Remember, what I needed to do was tell a six-week story of mathematics which created the environments necessary to accomplish my teaching goals along the way. The story arc I wanted to follow was roughly this:
  • Math is part of the human effort to solve problems and therefore it is found in every culture. Since math arises in this way, we should spend time understanding how it connects to the cultures, societies, and physical environments of the people who do a particular form of math. 
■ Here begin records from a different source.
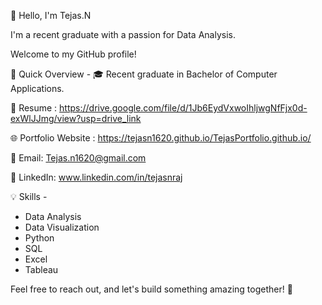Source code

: 👋 Hello, I'm Tejas.N

I'm a recent graduate with a passion for Data Analysis.

Welcome to my GitHub profile!

🚀 Quick Overview -
🎓 Recent graduate in Bachelor of Computer Applications.

📄 Resume : https://drive.google.com/file/d/1Jb6EydVxwoIhljwgNfFjx0d-exWlJJmg/view?usp=drive_link

🌐 Portfolio Website : https://tejasn1620.github.io/TejasPortfolio.github.io/

📧 Email: Tejas.n1620@gmail.com

💼 LinkedIn: www.linkedin.com/in/tejasnraj

💡 Skills -
- Data Analysis
- Data Visualization
- Python
- SQL
- Excel
- Tableau
 
Feel free to reach out, and let's build something amazing together! 🚀

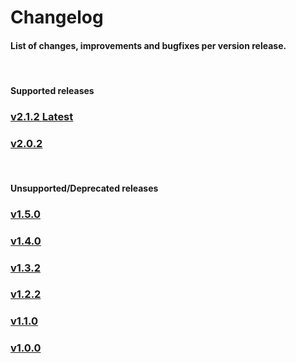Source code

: # Changelog

<h4 class="fw-light">List of changes, improvements and bugfixes per version release.</h4><br/>


<h4 class="text-primary fw-bold">Supported releases</h4>
<div class="row row-cols-1 row-cols-lg-3 align-items-stretch g-4 py-3 pt-3">
  <div class="col">
    <a href="?page=documentation/changelog/v2.1.2" class="link-underline-opacity-0 link-underline">
      <div class="card card-cover h-100 overflow-hidden rounded-4 bg-dark bg-hover-dark changelog-btn">
        <div class="d-flex flex-column h-100 p-4 text-shadow-1">
          <h3 class="fw-bolder">v2.1.2 <span class="badge bg-success border border-success rounded-pill">Latest</span></h3>
        </div>
      </div>
    </a>
  </div>
  <div class="col">
    <a href="?page=documentation/changelog/v2.0.2" class="link-underline-opacity-0 link-underline">
      <div class="card card-cover h-100 overflow-hidden rounded-4 bg-dark bg-hover-dark changelog-btn">
        <div class="d-flex flex-column h-100 p-4 text-shadow-1">
          <h3 class="fw-bolder">v2.0.2</h3>
        </div>
      </div>
    </a>
  </div>
</div>
<br/>


<h4 class="text-secondary fw-bold">Unsupported/Deprecated releases</h4>
<div class="row row-cols-1 row-cols-lg-3 align-items-stretch g-4 py-3 pt-3">
  <div class="col">
    <a href="?page=documentation/changelog/v1.5.0" class="link-underline-opacity-0 link-underline">
      <div class="card card-cover h-100 overflow-hidden rounded-4 bg-dark bg-hover-dark changelog-btn">
        <div class="d-flex flex-column h-100 p-4 text-shadow-1">
          <h3 class="fw-bolder">v1.5.0</h3>
        </div>
      </div>
    </a>
  </div>
  <div class="col">
    <a href="?page=documentation/changelog/v1.4.0" class="link-underline-opacity-0 link-underline">
      <div class="card card-cover h-100 overflow-hidden rounded-4 bg-dark bg-hover-dark changelog-btn">
        <div class="d-flex flex-column h-100 p-4 text-shadow-1">
          <h3 class="fw-bolder">v1.4.0</h3>
        </div>
      </div>
    </a>
  </div>
  <div class="col">
    <a href="?page=documentation/changelog/v1.3.2" class="link-underline-opacity-0 link-underline">
      <div class="card card-cover h-100 overflow-hidden rounded-4 bg-dark bg-hover-dark changelog-btn">
        <div class="d-flex flex-column h-100 p-4 text-shadow-1">
          <h3 class="fw-bolder">v1.3.2</h3>
        </div>
      </div>
    </a>
  </div>
  <div class="col">
    <a href="?page=documentation/changelog/v1.2.2" class="link-underline-opacity-0 link-underline">
      <div class="card card-cover h-100 overflow-hidden rounded-4 bg-dark bg-hover-dark changelog-btn">
        <div class="d-flex flex-column h-100 p-4 text-shadow-1">
          <h3 class="fw-bolder">v1.2.2</h3>
        </div>
      </div>
    </a>
  </div>
  <div class="col">
    <a href="?page=documentation/changelog/v1.1.0" class="link-underline-opacity-0 link-underline">
      <div class="card card-cover h-100 overflow-hidden rounded-4 bg-dark bg-hover-dark changelog-btn">
        <div class="d-flex flex-column h-100 p-4 text-shadow-1">
          <h3 class="fw-bolder">v1.1.0</h3>
        </div>
      </div>
    </a>
  </div><div class="col">
    <a href="?page=documentation/changelog/v1.0.0" class="link-underline-opacity-0 link-underline">
      <div class="card card-cover h-100 overflow-hidden rounded-4 bg-dark bg-hover-dark changelog-btn">
        <div class="d-flex flex-column h-100 p-4 text-shadow-1">
          <h3 class="fw-bolder">v1.0.0</h3>
        </div>
      </div>
    </a>
  </div>
</div>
  • Now that the students have just spent time internalizing that math is deeply tied to the shared experiences of the people that develop and practice it, they are better prepared to understand the role of math in colonial violence. This includes the use of math as a tool to materially shape who had access to education and wealth, but also the use of math towards the eradication of indigenous knowledge in colonial societies and establishment of cultural hegemony.
  • Moving into the postcolonial era, we can continue to talk about the connections between math and institutional power. There are more well-known and clear examples—weapons development, code-breaking, interest rates, and gerrymandering, to name a few—but also more furtive ones, such as artificial intelligence or big data.
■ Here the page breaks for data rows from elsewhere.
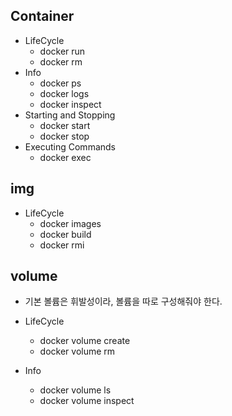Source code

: 
## Container

- LifeCycle
	- docker run
	- docker rm
- Info
	- docker ps
	- docker logs
	- docker inspect
- Starting and Stopping
	- docker start
	- docker stop
- Executing Commands
	- docker exec

 ## img
- LifeCycle
	- docker images
	- docker build
	- docker rmi

## volume
- 기본 볼륨은 휘발성이라, 볼륨을 따로 구성해줘야 한다.

- LifeCycle
	- docker volume create
	- docker volume rm
- Info
	- docker volume ls
	- docker volume inspect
  • Students see by now that the act of doing math, science, and intellectual labor more broadly is hugely contextualized by the world around us. Therefore, as a sort of epilogue, I want them to see that STEM workers have a shared responsibility for how the knowledge we create is used. In other words, to build a more just society, a crucial element has to include scientists and engineers who understand power and share a notion of solidarity and justice in a way that protects and empowers the most marginalized among us.
I read a ton of books to get to a place where I felt like I could meet these tall requirements. So
my honorable mentions which didn't make the final list (though some students read excerpts on their own) were Decolonising the UniversityThe Imperial UniversityPower in Numbers: The Rebel Women of MathematicsA Mathematician's LamentThe Imagineers of WarHow to Bake Pi: An Edible Exploration of the Mathematics of Mathematics, and Rehumanizing Mathematics for Black, Indigenous, and Latinx Students. I also have to mention this great repository on decolonizing science, put together by Professor Prescod-Weinstein, which I am only partway through myself. Remember that you can also see the old syllabus for Fractals, Algorithms, and Us here.

The final readings
  • Week 1: Joy in the Struggle, by Bea Lumpkin. We read a section from the beginning of Chapter 22, in which she recounted uncovering evidence for the Egyptian notion of zero while attempting to meet the demands of students pushing for African American studies at Malcolm X College in 1968. 
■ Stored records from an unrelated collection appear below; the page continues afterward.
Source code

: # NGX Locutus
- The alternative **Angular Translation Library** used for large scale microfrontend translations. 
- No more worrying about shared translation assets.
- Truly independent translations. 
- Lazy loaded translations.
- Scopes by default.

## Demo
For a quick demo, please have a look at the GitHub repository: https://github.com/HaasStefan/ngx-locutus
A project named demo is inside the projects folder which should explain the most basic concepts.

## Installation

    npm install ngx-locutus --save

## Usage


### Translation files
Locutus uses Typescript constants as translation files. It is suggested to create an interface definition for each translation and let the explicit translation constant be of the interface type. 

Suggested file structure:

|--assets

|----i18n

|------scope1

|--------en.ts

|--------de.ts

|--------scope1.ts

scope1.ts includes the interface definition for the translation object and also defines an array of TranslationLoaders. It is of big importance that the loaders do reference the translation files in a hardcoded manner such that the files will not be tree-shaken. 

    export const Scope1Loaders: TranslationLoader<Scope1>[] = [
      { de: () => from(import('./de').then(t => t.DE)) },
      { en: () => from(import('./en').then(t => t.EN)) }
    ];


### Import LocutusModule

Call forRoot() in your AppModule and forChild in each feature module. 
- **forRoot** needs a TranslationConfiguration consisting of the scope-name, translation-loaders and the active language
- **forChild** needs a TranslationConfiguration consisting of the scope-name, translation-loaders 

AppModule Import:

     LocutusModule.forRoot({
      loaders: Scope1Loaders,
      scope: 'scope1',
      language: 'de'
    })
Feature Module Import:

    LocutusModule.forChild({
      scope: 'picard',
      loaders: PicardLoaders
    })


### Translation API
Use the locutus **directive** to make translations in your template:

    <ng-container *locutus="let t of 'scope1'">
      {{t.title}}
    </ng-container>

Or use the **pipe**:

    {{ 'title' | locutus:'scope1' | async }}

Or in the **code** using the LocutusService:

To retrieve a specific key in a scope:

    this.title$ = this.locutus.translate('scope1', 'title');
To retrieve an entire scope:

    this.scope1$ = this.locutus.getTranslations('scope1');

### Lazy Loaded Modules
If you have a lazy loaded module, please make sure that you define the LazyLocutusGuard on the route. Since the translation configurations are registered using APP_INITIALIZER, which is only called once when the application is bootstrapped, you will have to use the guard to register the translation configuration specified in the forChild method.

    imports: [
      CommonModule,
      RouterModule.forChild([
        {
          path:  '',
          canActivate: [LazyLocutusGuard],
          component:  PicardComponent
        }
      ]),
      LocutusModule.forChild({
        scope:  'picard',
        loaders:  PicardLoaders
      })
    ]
  • Week 1-2: African Fractals: Modern Computing and Indigenous Design, by Ron Eglash. This book was used by many students for their final projects, but the section we discussed in class was the cross-cultural survey of indigenous mathematics which, among other things, highlights the remarkable ubiquity of a fractal aesthetic across the entire African continent (but nearly nowhere else). 
  • Week 1-2: Pedagogy of the Oppressed, by Paulo Freire. This whole book is great, but I asked the students to read the beginning of chapter 2 on the teacher-student relationship so that we could all think together about our roles with respect to one another. I wanted to create an environment where students could recognize and help each other to reject the so-called banking model of education, wherein "students are the depositories and the teacher is the depositor."
  • Week 2-3: "Western Mathematics: The Secret Weapon of Cultural Imperialism," by Alan Bishop. Not a book, but a great read about math in colonial societies which critiques the widely held belief that math is culturally neutral. We also used Chanda Prescod-Weinstein’s “Making Meaning of ‘Decolonising’” to frame our discussion, which I personally think is an incredible post to truly think about (1) decolonization, not as a feel-good metaphor but a serious endeavor to dismantle settler colonialism, and (2) decolonizing science in particular. Especially after the first two weeks of internalizing math as a living and breathing embodiment of cultural heritage and shared struggle, the way in which students immediately recognized the violent colonialism inherent in the eradication of indigenous mathematics by European ideas was very moving to me.
  • Week 3-4: "Geometry versus Gerrymandering," by Moon Duchin in the Scientific American. This is a really well-written article by an incredible mathematician about gerrymandering, which is the act of securing a political advantage for a particular party in power by manipulating district boundaries, and the use of math (Markov chain Monte Carlo methods) to fight it. This is a pretty overt use of mathematics for political gain, but still a good transition to the contemporary era—especially in a city as gerrymandered as Chicago.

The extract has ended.